With a wise mother like that Julia Gillard might yet become the rarest of leaders, one who is not corrupted by power.

*

No Place for Sheep replied, in its usually restrained manner:

Dorothy Rowe – where are you getting this information?

We don’t like Julia Gillard.
Her voice makes us want to throw ourselves out of windows.
She IS Thatcher, but in a faux velvet glove
She is a robot produced by the ALP party machine with all humanity leached out of her.
Moving forward! Moving Forward! she shrieks at us like a demented darlik.

It is estimated that she is losing 120 votes per hour for the ALP.
She has no backbone, no spine and no moral compass.
She looks NOTHING like your photograph of her.
I cannot begin to tell you how little respect this woman has in this country and it’s getting less and less every day.
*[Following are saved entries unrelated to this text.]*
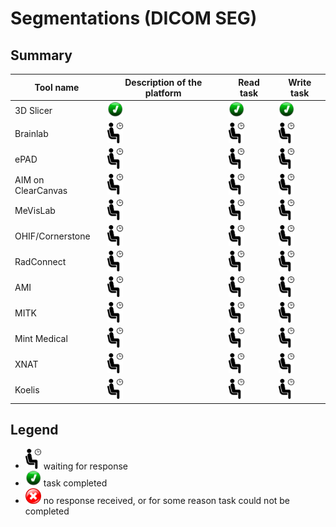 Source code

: # Segmentations (DICOM SEG)

## Summary

| Tool name | Description of the platform| Read task | Write task |
| -- | -- | -- | -- |
| 3D Slicer | <img src="../images/done.png" width=25> | <img src="../images/done.png" width=25> | <img src="../images/done.png" width=25> |
| Brainlab | <img src="../images/waiting.png" width=25> | <img src="../images/waiting.png" width=25> | <img src="../images/waiting.png" width=25> |
| ePAD | <img src="../images/waiting.png" width=25> | <img src="../images/waiting.png" width=25> | <img src="../images/waiting.png" width=25> |
| AIM on ClearCanvas | <img src="../images/waiting.png" width=25> | <img src="../images/waiting.png" width=25> | <img src="../images/waiting.png" width=25> |
| MeVisLab | <img src="../images/waiting.png" width=25> | <img src="../images/waiting.png" width=25> | <img src="../images/waiting.png" width=25> |
| OHIF/Cornerstone | <img src="../images/waiting.png" width=25> | <img src="../images/waiting.png" width=25> | <img src="../images/waiting.png" width=25> |
| RadConnect | <img src="../images/waiting.png" width=25> | <img src="../images/waiting.png" width=25> | <img src="../images/waiting.png" width=25> |
| AMI | <img src="../images/waiting.png" width=25> | <img src="../images/waiting.png" width=25> | <img src="../images/waiting.png" width=25> |
| MITK | <img src="../images/waiting.png" width=25> | <img src="../images/waiting.png" width=25> | <img src="../images/waiting.png" width=25> |
| Mint Medical | <img src="../images/waiting.png" width=25> | <img src="../images/waiting.png" width=25> | <img src="../images/waiting.png" width=25> |
| XNAT | <img src="../images/waiting.png" width=25> | <img src="../images/waiting.png" width=25> | <img src="../images/waiting.png" width=25> |
| Koelis | <img src="../images/waiting.png" width=25> | <img src="../images/waiting.png" width=25> | <img src="../images/waiting.png" width=25> |

## Legend

* <img src="../images/waiting.png" width=25> waiting for response
* <img src="../images/done.png" width=25> task completed
* <img src="../images/failed.png" width=25> no response received, or for some reason task could not be completed
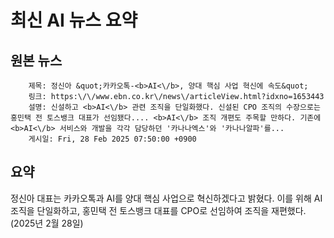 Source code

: # 최신 AI 뉴스 요약

## 원본 뉴스
		제목: 정신아 &quot;카카오톡-<b>AI<\/b>, 양대 핵심 사업 혁신에 속도&quot;
		링크: https:\/\/www.ebn.co.kr\/news\/articleView.html?idxno=1653443
		설명: 신설하고 <b>AI<\/b> 관련 조직을 단일화했다. 신설된 CPO 조직의 수장으로는 홍민택 전 토스뱅크 대표가 선임됐다.... <b>AI<\/b> 조직 개편도 주목할 만하다. 기존에 <b>AI<\/b> 서비스와 개발을 각각 담당하던 '카나나엑스'와 '카나나알파'를... 
		게시일: Fri, 28 Feb 2025 07:50:00 +0900


## 요약
정신아 대표는 카카오톡과 AI를 양대 핵심 사업으로 혁신하겠다고 밝혔다. 이를 위해 AI 조직을 단일화하고, 홍민택 전 토스뱅크 대표를 CPO로 선임하여 조직을 재편했다. (2025년 2월 28일)
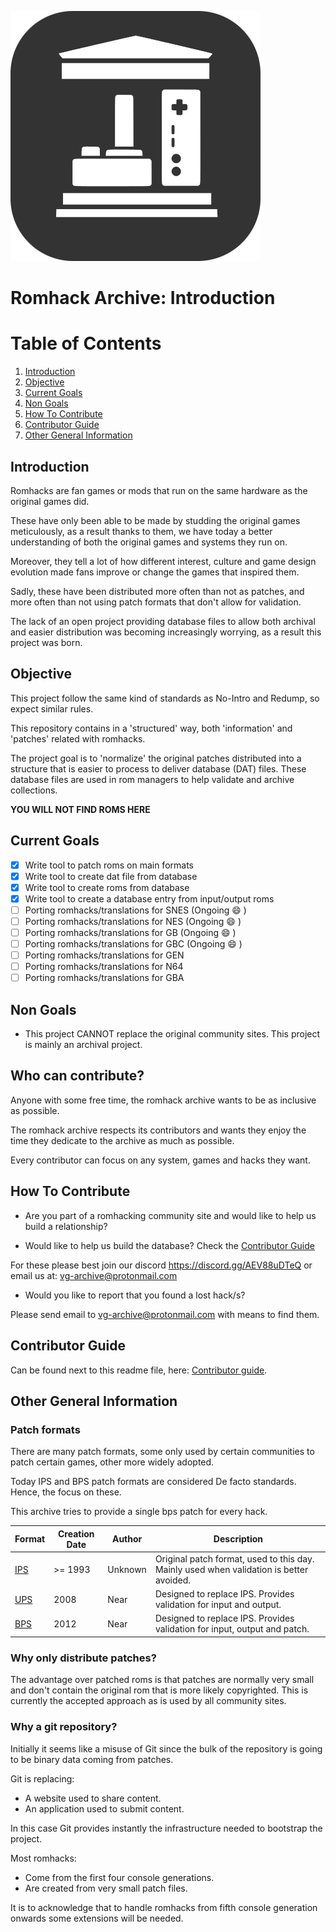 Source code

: ![videogame archive](./brand/videogame-archive-(alt).png "Videogame Archive")

# Romhack Archive: Introduction

# Table of Contents
1. [Introduction](#Introduction)
2. [Objective](#Objective)
3. [Current Goals](#Current-Goals)
4. [Non Goals](#Non-Goals)
5. [How To Contribute](#How-To-Contribute)
6. [Contributor Guide](#Contributor-Guide)
7. [Other General Information](#Other-General-Information)

## Introduction
Romhacks are fan games or mods that run on the same hardware as the original games did.

These have only been able to be made by studding the original games meticulously, as a result thanks to them, we have today a better understanding of both the original games and systems they run on.

Moreover, they tell a lot of how different interest, culture and game design evolution made fans improve or change the games that inspired them.

Sadly, these have been distributed more often than not as patches, and more often than not using patch formats that don't allow for validation.

The lack of an open project providing database files to allow both archival and easier distribution was becoming increasingly worrying, as a result this project was born.

## Objective
This project follow the same kind of standards as No-Intro and Redump, so expect similar rules.

This repository contains in a 'structured' way, both 'information' and 'patches' related with romhacks.

The project goal is to 'normalize' the original patches distributed into a structure that is easier to process to deliver database (DAT) files. These database files are used in rom managers to help validate and archive collections.

**YOU WILL NOT FIND ROMS HERE**

## Current Goals

- [x] Write tool to patch roms on main formats
- [x] Write tool to create dat file from database
- [x] Write tool to create roms from database
- [x] Write tool to create a database entry from input/output roms
- [ ] Porting romhacks/translations for SNES (Ongoing 😄  )
- [ ] Porting romhacks/translations for NES (Ongoing 😄 )
- [ ] Porting romhacks/translations for GB (Ongoing 😄 )
- [ ] Porting romhacks/translations for GBC (Ongoing 😄 )
- [ ] Porting romhacks/translations for GEN
- [ ] Porting romhacks/translations for N64
- [ ] Porting romhacks/translations for GBA

## Non Goals

- This project CANNOT replace the original community sites. This project is mainly an archival project.

## Who can contribute?
Anyone with some free time, the romhack archive wants to be as inclusive as possible.

The romhack archive respects its contributors and wants they enjoy the time they dedicate to the archive as much as possible.

Every contributor can focus on any system, games and hacks they want.

## How To Contribute

- Are you part of a romhacking community site and would like to help us build a relationship?

- Would like to help us build the database? Check the [Contributor Guide](./contributor-guide.md)

For these please best join our discord https://discord.gg/AEV88uDTeQ or email us at: vg-archive@protonmail.com

- Would you like to report that you found a lost hack/s? 

Please send email to vg-archive@protonmail.com with means to find them.

## Contributor Guide

Can be found next to this readme file, here: [Contributor guide](./contributor-guide.md).

## Other General Information

### Patch formats
There are many patch formats, some only used by certain communities to patch certain games, other more widely adopted.

Today IPS and BPS patch formats are considered De facto standards. Hence, the focus on these.

This archive tries to provide a single bps patch for every hack.

| **Format**                      | **Creation Date** | **Author** | **Description**                                                                         |
|---------------------------------|-------------------|------------|-----------------------------------------------------------------------------------------|
| [IPS](../third-party/docs/ips/ips_spec.md)   | >= 1993           | Unknown    | Original patch format, used to this day. Mainly used when validation is better avoided. |
| [UPS](../third-party/docs/ups1/ups-spec.pdf) | 2008              | Near       | Designed to replace IPS. Provides validation for input and output.                      |
| [BPS](.../third-party/docs/bps1/bps_spec.md)  | 2012              | Near       | Designed to replace IPS. Provides validation for input, output and patch.               |

### Why only distribute patches?
The advantage over patched roms is that patches are normally very small and don't contain the original rom that is more likely copyrighted. This is currently the accepted approach as is used by all community sites.

### Why a git repository?
Initially it seems like a misuse of Git since the bulk of the repository is going to be binary data coming from patches.

Git is replacing:
- A website used to share content.
- An application used to submit content.

In this case Git provides instantly the infrastructure needed to bootstrap the project.

Most romhacks:
- Come from the first four console generations.
- Are created from very small patch files.

It is to acknowledge that to handle romhacks from fifth console generation onwards some extensions will be needed. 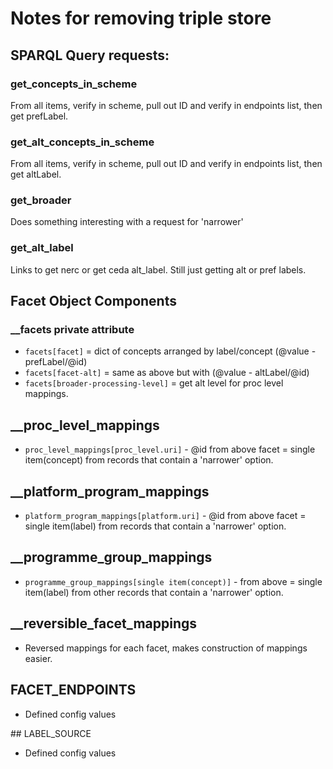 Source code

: # Notes for removing triple store

## SPARQL Query requests:

### get_concepts_in_scheme

From all items, verify in scheme, pull out ID and verify in endpoints list, then get prefLabel.

### get_alt_concepts_in_scheme

From all items, verify in scheme, pull out ID and verify in endpoints list, then get altLabel.

### get_broader

Does something interesting with a request for 'narrower'

### get_alt_label

Links to get nerc or get ceda alt_label. Still just getting alt or pref labels.

## Facet Object Components

### __facets private attribute
 - `facets[facet]` = dict of concepts arranged by label/concept (@value - prefLabel/@id)
 - `facets[facet-alt]` = same as above but with (@value - altLabel/@id)
 - `facets[broader-processing-level]` = get alt level for proc level mappings.

## __proc_level_mappings
 - `proc_level_mappings[proc_level.uri]` - @id from above facet = single item(concept) from records that contain a 'narrower' option.

## __platform_program_mappings
 - `platform_program_mappings[platform.uri]` - @id from above facet = single item(label) from records that contain a 'narrower' option.

## __programme_group_mappings
 - `programme_group_mappings[single item(concept)]` - from above = single item(label) from other records that contain a 'narrower' option.

## __reversible_facet_mappings
 - Reversed mappings for each facet, makes construction of mappings easier.

## FACET_ENDPOINTS
 - Defined config values

## LABEL_SOURCE
 - Defined config values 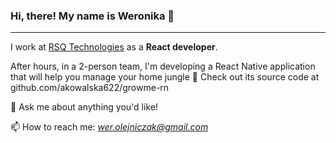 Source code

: ### Hi, there! My name is Weronika 👋

---

I work at [RSQ Technologies](rsqtechnologies.com) as a <b>React developer</b>.

After hours, in a 2-person team, I'm developing a React Native application that will help you manage your home jungle 🌱
Check out its source code at github.com/akowalska622/growme-rn

💬 Ask me about anything you'd like!

📫 How to reach me: *wer.olejniczak@gmail.com*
Did her mum pay you to write this twaddle?
UK people, please listen! Our PM is really, really, really the worst PM we have ever had and that is saying a lot because we have not been blessed in this regard.

I think your article is a total disgrace, Ms Rowe.You sooo do not know what you are talking about and you shouldn’t be peddling this un-researched twaddle.

PS The photo you used is an airbrushed one by the Women’s Weekly.

guardian.co.uk © Guardian News and Media Limited 2011

PPS: People have remonstrated with me about these comments, saying that I have been unkind to Ranga. Haven’t they read any Comments sections lately? They are not for the faint-hearted, and these are quite mild compared to some responses to this article.

Be that as it may, I don’t wish to be unkind, even if I am talking about a once highly trusted deputy prime minister, given enormous power and prestige by the boss who had nothing but faith in her abilities and loyalty, only to find her dagger lodged in his heart.

As Ghandi said, an eye for an eye leaves the whole world blind and I shouldn’t be vengeful. It’s not like I was that happy with Ruddy. It’s just the principle.